■ **DESCRIPTION OF THE TASK**:
Identify and pull out each line of the entries in which "browser" occurs.

■ **TASK DATA**:
-------
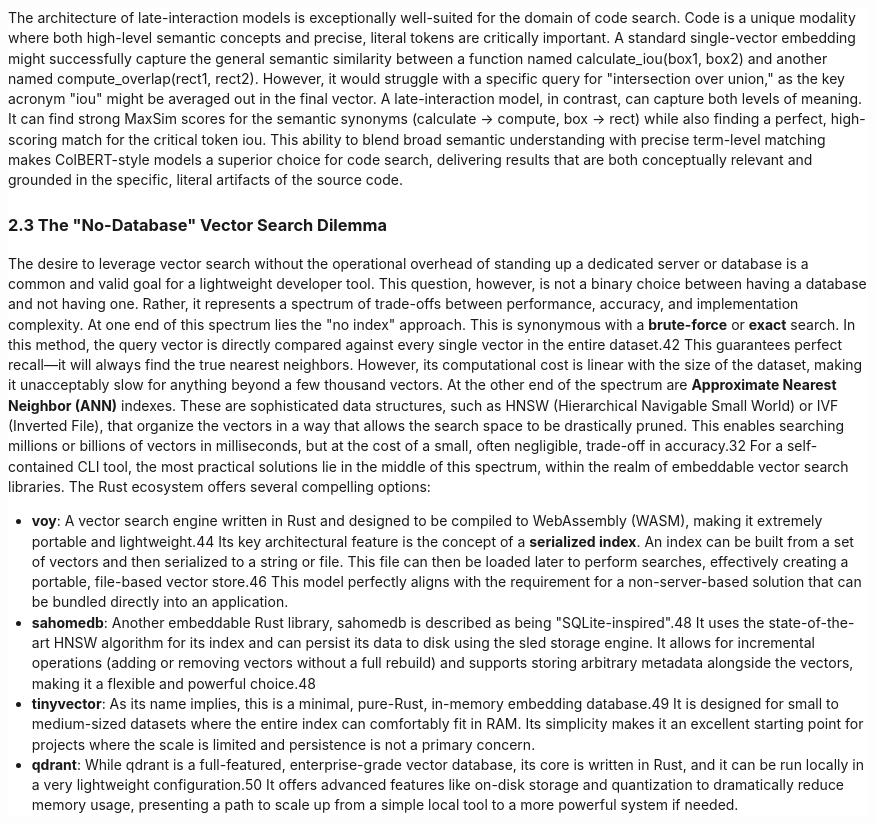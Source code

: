 The architecture of late-interaction models is exceptionally well-suited for the domain of code search. Code is a unique modality where both high-level semantic concepts and precise, literal tokens are critically important. A standard single-vector embedding might successfully capture the general semantic similarity between a function named calculate\_iou(box1, box2) and another named compute\_overlap(rect1, rect2). However, it would struggle with a specific query for "intersection over union," as the key acronym "iou" might be averaged out in the final vector. A late-interaction model, in contrast, can capture both levels of meaning. It can find strong MaxSim scores for the semantic synonyms (calculate \-\> compute, box \-\> rect) while also finding a perfect, high-scoring match for the critical token iou. This ability to blend broad semantic understanding with precise term-level matching makes ColBERT-style models a superior choice for code search, delivering results that are both conceptually relevant and grounded in the specific, literal artifacts of the source code.

### **2.3 The "No-Database" Vector Search Dilemma**

The desire to leverage vector search without the operational overhead of standing up a dedicated server or database is a common and valid goal for a lightweight developer tool. This question, however, is not a binary choice between having a database and not having one. Rather, it represents a spectrum of trade-offs between performance, accuracy, and implementation complexity.
At one end of this spectrum lies the "no index" approach. This is synonymous with a **brute-force** or **exact** search. In this method, the query vector is directly compared against every single vector in the entire dataset.42 This guarantees perfect recall—it will always find the true nearest neighbors. However, its computational cost is linear with the size of the dataset, making it unacceptably slow for anything beyond a few thousand vectors. At the other end of the spectrum are
**Approximate Nearest Neighbor (ANN)** indexes. These are sophisticated data structures, such as HNSW (Hierarchical Navigable Small World) or IVF (Inverted File), that organize the vectors in a way that allows the search space to be drastically pruned. This enables searching millions or billions of vectors in milliseconds, but at the cost of a small, often negligible, trade-off in accuracy.32
For a self-contained CLI tool, the most practical solutions lie in the middle of this spectrum, within the realm of embeddable vector search libraries. The Rust ecosystem offers several compelling options:

* **voy**: A vector search engine written in Rust and designed to be compiled to WebAssembly (WASM), making it extremely portable and lightweight.44 Its key architectural feature is the concept of a
  **serialized index**. An index can be built from a set of vectors and then serialized to a string or file. This file can then be loaded later to perform searches, effectively creating a portable, file-based vector store.46 This model perfectly aligns with the requirement for a non-server-based solution that can be bundled directly into an application.
* **sahomedb**: Another embeddable Rust library, sahomedb is described as being "SQLite-inspired".48 It uses the state-of-the-art HNSW algorithm for its index and can persist its data to disk using the
  sled storage engine. It allows for incremental operations (adding or removing vectors without a full rebuild) and supports storing arbitrary metadata alongside the vectors, making it a flexible and powerful choice.48
* **tinyvector**: As its name implies, this is a minimal, pure-Rust, in-memory embedding database.49 It is designed for small to medium-sized datasets where the entire index can comfortably fit in RAM. Its simplicity makes it an excellent starting point for projects where the scale is limited and persistence is not a primary concern.
* **qdrant**: While qdrant is a full-featured, enterprise-grade vector database, its core is written in Rust, and it can be run locally in a very lightweight configuration.50 It offers advanced features like on-disk storage and quantization to dramatically reduce memory usage, presenting a path to scale up from a simple local tool to a more powerful system if needed.
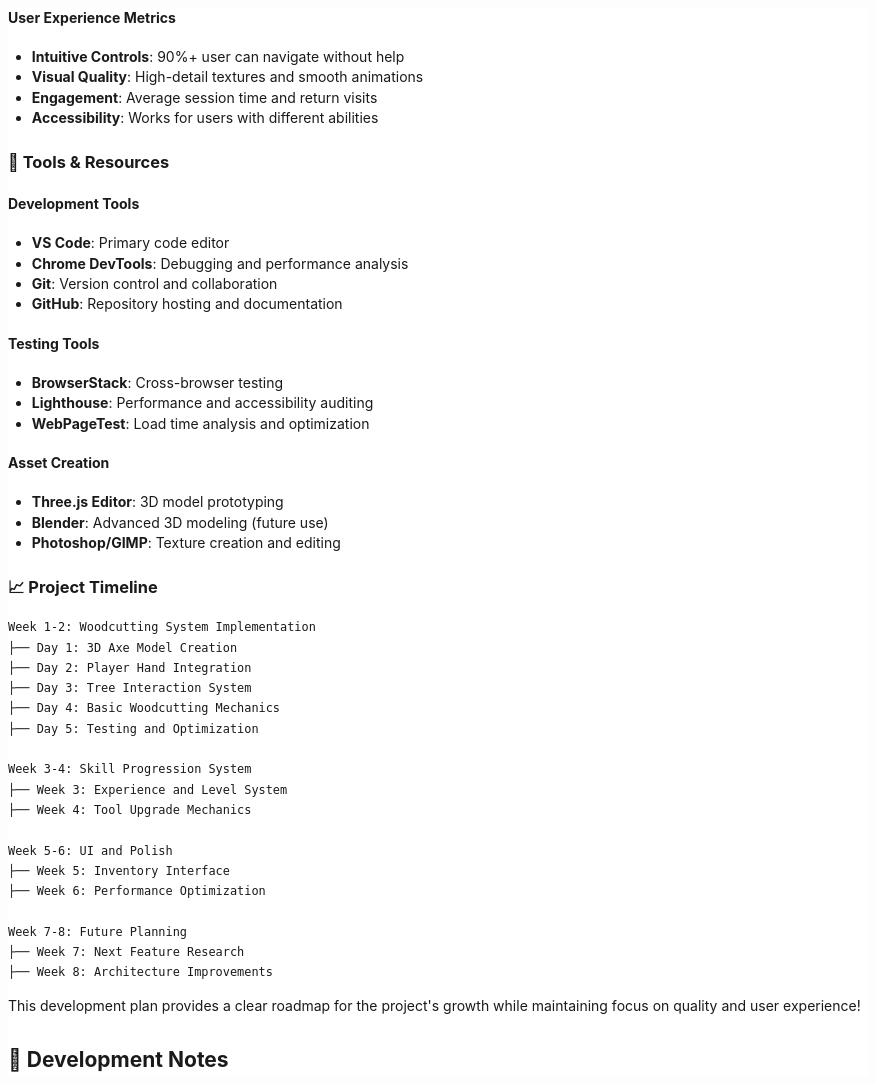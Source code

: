 #### **User Experience Metrics**
- **Intuitive Controls**: 90%+ user can navigate without help
- **Visual Quality**: High-detail textures and smooth animations
- **Engagement**: Average session time and return visits
- **Accessibility**: Works for users with different abilities

### 🔧 **Tools & Resources**

#### **Development Tools**
- **VS Code**: Primary code editor
- **Chrome DevTools**: Debugging and performance analysis
- **Git**: Version control and collaboration
- **GitHub**: Repository hosting and documentation

#### **Testing Tools**
- **BrowserStack**: Cross-browser testing
- **Lighthouse**: Performance and accessibility auditing
- **WebPageTest**: Load time analysis and optimization

#### **Asset Creation**
- **Three.js Editor**: 3D model prototyping
- **Blender**: Advanced 3D modeling (future use)
- **Photoshop/GIMP**: Texture creation and editing

### 📈 **Project Timeline**

```
Week 1-2: Woodcutting System Implementation
├── Day 1: 3D Axe Model Creation
├── Day 2: Player Hand Integration
├── Day 3: Tree Interaction System
├── Day 4: Basic Woodcutting Mechanics
├── Day 5: Testing and Optimization

Week 3-4: Skill Progression System
├── Week 3: Experience and Level System
├── Week 4: Tool Upgrade Mechanics

Week 5-6: UI and Polish
├── Week 5: Inventory Interface
├── Week 6: Performance Optimization

Week 7-8: Future Planning
├── Week 7: Next Feature Research
├── Week 8: Architecture Improvements
```

This development plan provides a clear roadmap for the project's growth while maintaining focus on quality and user experience!

## 📝 Development Notes
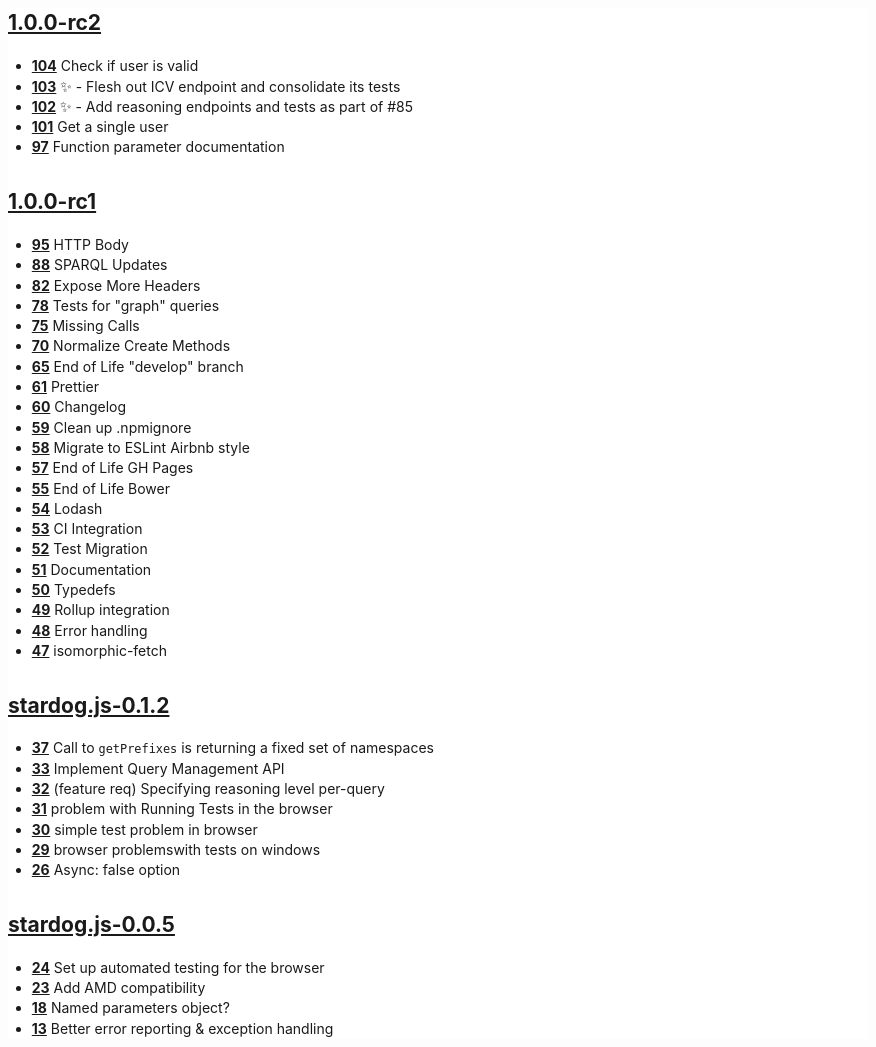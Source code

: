 ## [**1.0.0-rc2**](https://github.com/stardog-union/stardog.js/milestone/5)
- [**104**](https://github.com/stardog-union/stardog.js/issues/104) Check if user is valid
- [**103**](https://github.com/stardog-union/stardog.js/pull/103) ✨ - Flesh out ICV endpoint and consolidate its tests
- [**102**](https://github.com/stardog-union/stardog.js/pull/102) ✨ - Add reasoning endpoints and tests as part of #85
- [**101**](https://github.com/stardog-union/stardog.js/issues/101) Get a single user
- [**97**](https://github.com/stardog-union/stardog.js/issues/97) Function parameter documentation

## [**1.0.0-rc1**](https://github.com/stardog-union/stardog.js/milestone/4)
- [**95**](https://github.com/stardog-union/stardog.js/issues/95) HTTP Body
- [**88**](https://github.com/stardog-union/stardog.js/issues/88) SPARQL Updates
- [**82**](https://github.com/stardog-union/stardog.js/issues/82) Expose More Headers
- [**78**](https://github.com/stardog-union/stardog.js/issues/78) Tests for "graph" queries
- [**75**](https://github.com/stardog-union/stardog.js/issues/75) Missing Calls
- [**70**](https://github.com/stardog-union/stardog.js/issues/70) Normalize Create Methods
- [**65**](https://github.com/stardog-union/stardog.js/issues/65) End of Life "develop" branch
- [**61**](https://github.com/stardog-union/stardog.js/issues/61) Prettier
- [**60**](https://github.com/stardog-union/stardog.js/issues/60) Changelog
- [**59**](https://github.com/stardog-union/stardog.js/issues/59) Clean up .npmignore
- [**58**](https://github.com/stardog-union/stardog.js/issues/58) Migrate to ESLint Airbnb style
- [**57**](https://github.com/stardog-union/stardog.js/issues/57) End of Life GH Pages
- [**55**](https://github.com/stardog-union/stardog.js/issues/55) End of Life Bower
- [**54**](https://github.com/stardog-union/stardog.js/issues/54) Lodash
- [**53**](https://github.com/stardog-union/stardog.js/issues/53) CI Integration
- [**52**](https://github.com/stardog-union/stardog.js/issues/52) Test Migration
- [**51**](https://github.com/stardog-union/stardog.js/issues/51) Documentation
- [**50**](https://github.com/stardog-union/stardog.js/issues/50) Typedefs
- [**49**](https://github.com/stardog-union/stardog.js/issues/49) Rollup integration
- [**48**](https://github.com/stardog-union/stardog.js/issues/48) Error handling
- [**47**](https://github.com/stardog-union/stardog.js/issues/47) isomorphic-fetch

## [**stardog.js-0.1.2**](https://github.com/stardog-union/stardog.js/milestone/3)
- [**37**](https://github.com/stardog-union/stardog.js/issues/37) Call to `getPrefixes` is returning a fixed set of namespaces
- [**33**](https://github.com/stardog-union/stardog.js/issues/33) Implement Query Management API
- [**32**](https://github.com/stardog-union/stardog.js/issues/32) (feature req) Specifying reasoning level per-query
- [**31**](https://github.com/stardog-union/stardog.js/issues/31) problem with Running Tests in the browser
- [**30**](https://github.com/stardog-union/stardog.js/issues/30) simple test problem in browser
- [**29**](https://github.com/stardog-union/stardog.js/issues/29) browser problemswith tests on windows
- [**26**](https://github.com/stardog-union/stardog.js/issues/26) Async: false option

## [**stardog.js-0.0.5**](https://github.com/stardog-union/stardog.js/milestone/2)
- [**24**](https://github.com/stardog-union/stardog.js/issues/24) Set up automated testing for the browser
- [**23**](https://github.com/stardog-union/stardog.js/issues/23) Add AMD compatibility
- [**18**](https://github.com/stardog-union/stardog.js/issues/18) Named parameters object?
- [**13**](https://github.com/stardog-union/stardog.js/issues/13) Better error reporting & exception handling
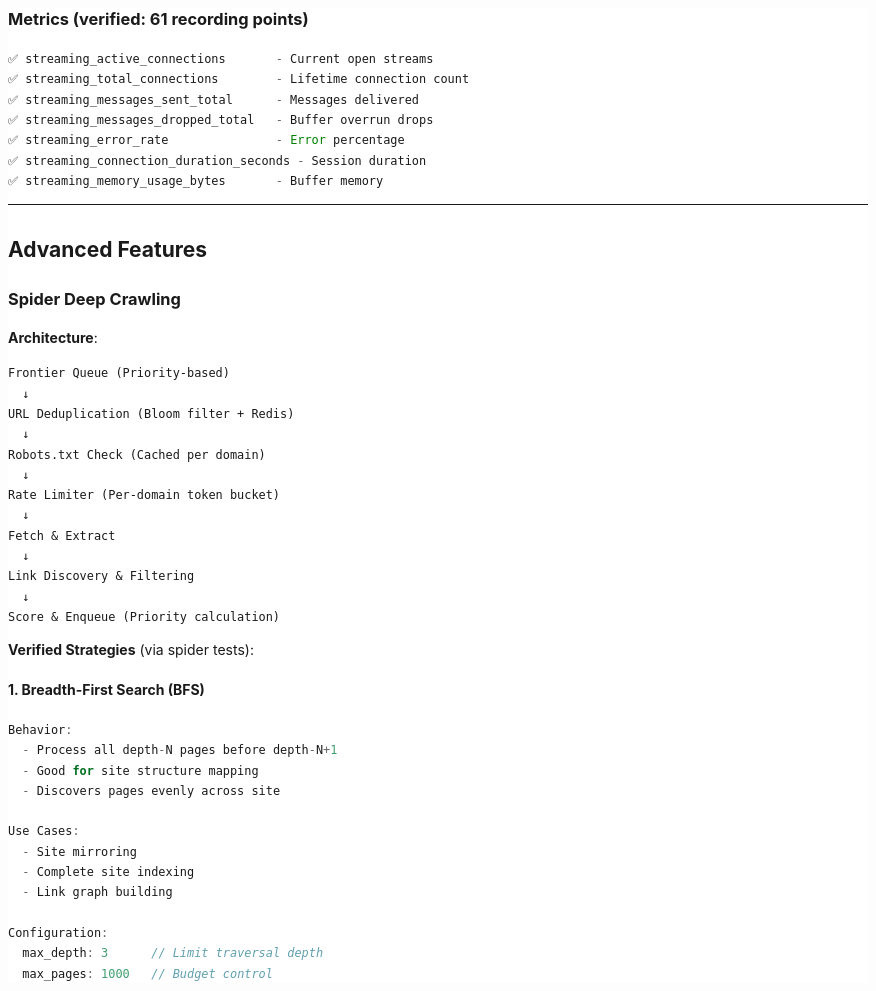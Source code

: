 
### Metrics (verified: 61 recording points)
```rust
✅ streaming_active_connections       - Current open streams
✅ streaming_total_connections        - Lifetime connection count
✅ streaming_messages_sent_total      - Messages delivered
✅ streaming_messages_dropped_total   - Buffer overrun drops
✅ streaming_error_rate               - Error percentage
✅ streaming_connection_duration_seconds - Session duration
✅ streaming_memory_usage_bytes       - Buffer memory
```

---

## Advanced Features

### Spider Deep Crawling

**Architecture**:
```
Frontier Queue (Priority-based)
  ↓
URL Deduplication (Bloom filter + Redis)
  ↓
Robots.txt Check (Cached per domain)
  ↓
Rate Limiter (Per-domain token bucket)
  ↓
Fetch & Extract
  ↓
Link Discovery & Filtering
  ↓
Score & Enqueue (Priority calculation)
```

**Verified Strategies** (via spider tests):

#### 1. Breadth-First Search (BFS)
```rust
Behavior:
  - Process all depth-N pages before depth-N+1
  - Good for site structure mapping
  - Discovers pages evenly across site

Use Cases:
  - Site mirroring
  - Complete site indexing
  - Link graph building

Configuration:
  max_depth: 3      // Limit traversal depth
  max_pages: 1000   // Budget control
```
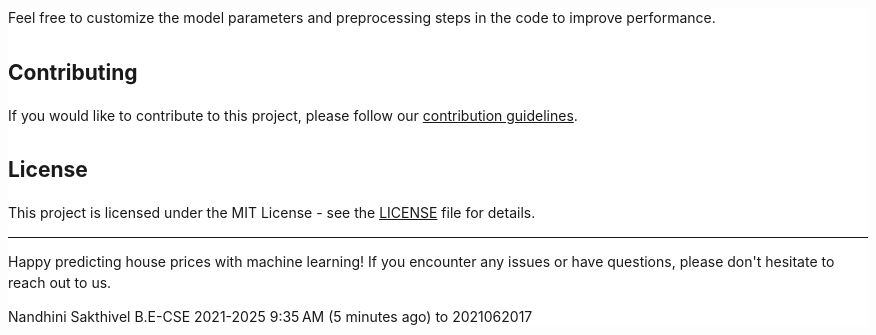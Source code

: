  

Feel free to customize the model parameters and preprocessing steps in the code to improve performance.

 

## Contributing

 

If you would like to contribute to this project, please follow our [contribution guidelines](CONTRIBUTING.md).

 

## License

 

This project is licensed under the MIT License - see the [LICENSE](LICENSE) file for details.

 

---

 

Happy predicting house prices with machine learning! If you encounter any issues or have questions, please don't hesitate to reach out to us.


Nandhini Sakthivel B.E-CSE 2021-2025
9:35 AM (5 minutes ago)
to 2021062017


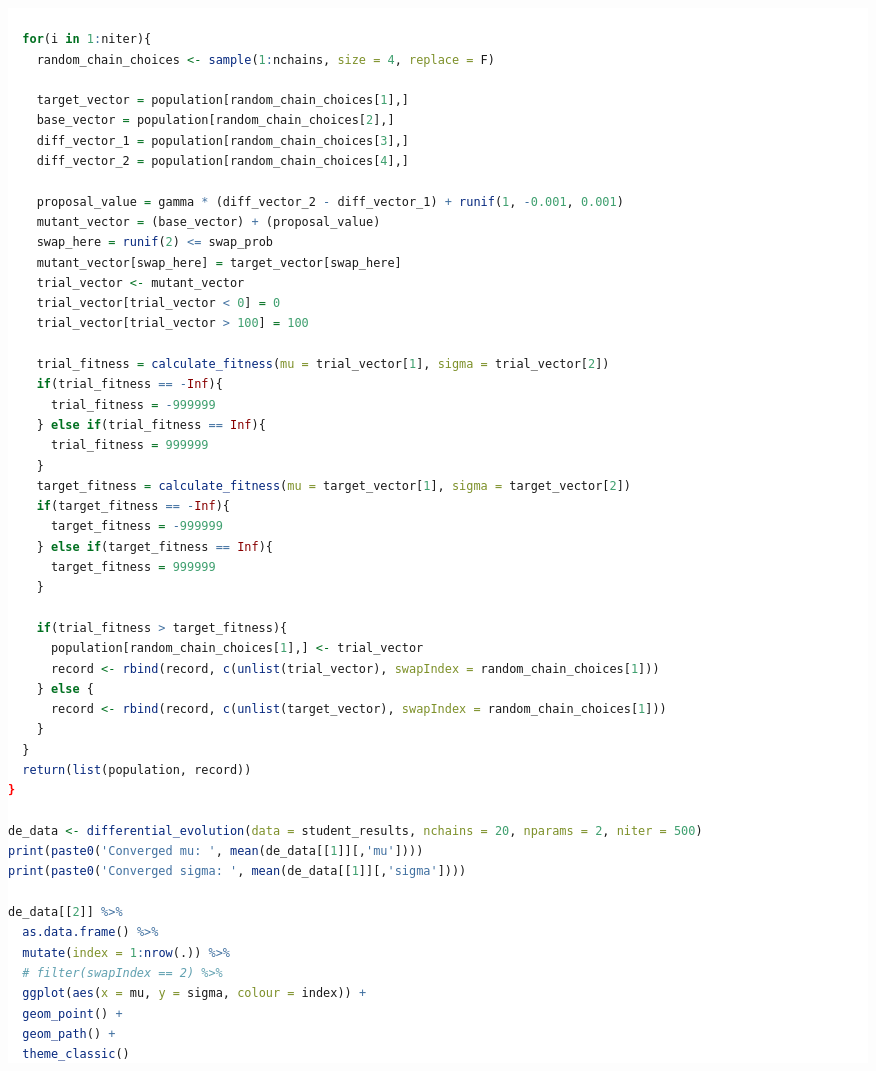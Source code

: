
 ```R
  
  for(i in 1:niter){
    random_chain_choices <- sample(1:nchains, size = 4, replace = F)
  
    target_vector = population[random_chain_choices[1],]
    base_vector = population[random_chain_choices[2],]
    diff_vector_1 = population[random_chain_choices[3],]
    diff_vector_2 = population[random_chain_choices[4],]
    
    proposal_value = gamma * (diff_vector_2 - diff_vector_1) + runif(1, -0.001, 0.001)
    mutant_vector = (base_vector) + (proposal_value)
    swap_here = runif(2) <= swap_prob
    mutant_vector[swap_here] = target_vector[swap_here]
    trial_vector <- mutant_vector
    trial_vector[trial_vector < 0] = 0
    trial_vector[trial_vector > 100] = 100
    
    trial_fitness = calculate_fitness(mu = trial_vector[1], sigma = trial_vector[2])
    if(trial_fitness == -Inf){
      trial_fitness = -999999
    } else if(trial_fitness == Inf){
      trial_fitness = 999999
    }
    target_fitness = calculate_fitness(mu = target_vector[1], sigma = target_vector[2])
    if(target_fitness == -Inf){
      target_fitness = -999999
    } else if(target_fitness == Inf){
      target_fitness = 999999
    }
    
    if(trial_fitness > target_fitness){
      population[random_chain_choices[1],] <- trial_vector
      record <- rbind(record, c(unlist(trial_vector), swapIndex = random_chain_choices[1]))
    } else {
      record <- rbind(record, c(unlist(target_vector), swapIndex = random_chain_choices[1]))
    }
  }
  return(list(population, record))
}

de_data <- differential_evolution(data = student_results, nchains = 20, nparams = 2, niter = 500)
print(paste0('Converged mu: ', mean(de_data[[1]][,'mu'])))
print(paste0('Converged sigma: ', mean(de_data[[1]][,'sigma'])))

de_data[[2]] %>%
  as.data.frame() %>%
  mutate(index = 1:nrow(.)) %>%
  # filter(swapIndex == 2) %>%
  ggplot(aes(x = mu, y = sigma, colour = index)) +
  geom_point() +
  geom_path() +
  theme_classic()
```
-------
■ **THE ANSWER**:
- **BrowserStack**: Cross-browser testing
- [**31**](https://github.com/stardog-union/stardog.js/issues/31) problem with Running Tests in the browser
- [**30**](https://github.com/stardog-union/stardog.js/issues/30) simple test problem in browser
- [**29**](https://github.com/stardog-union/stardog.js/issues/29) browser problemswith tests on windows
- [**24**](https://github.com/stardog-union/stardog.js/issues/24) Set up automated testing for the browser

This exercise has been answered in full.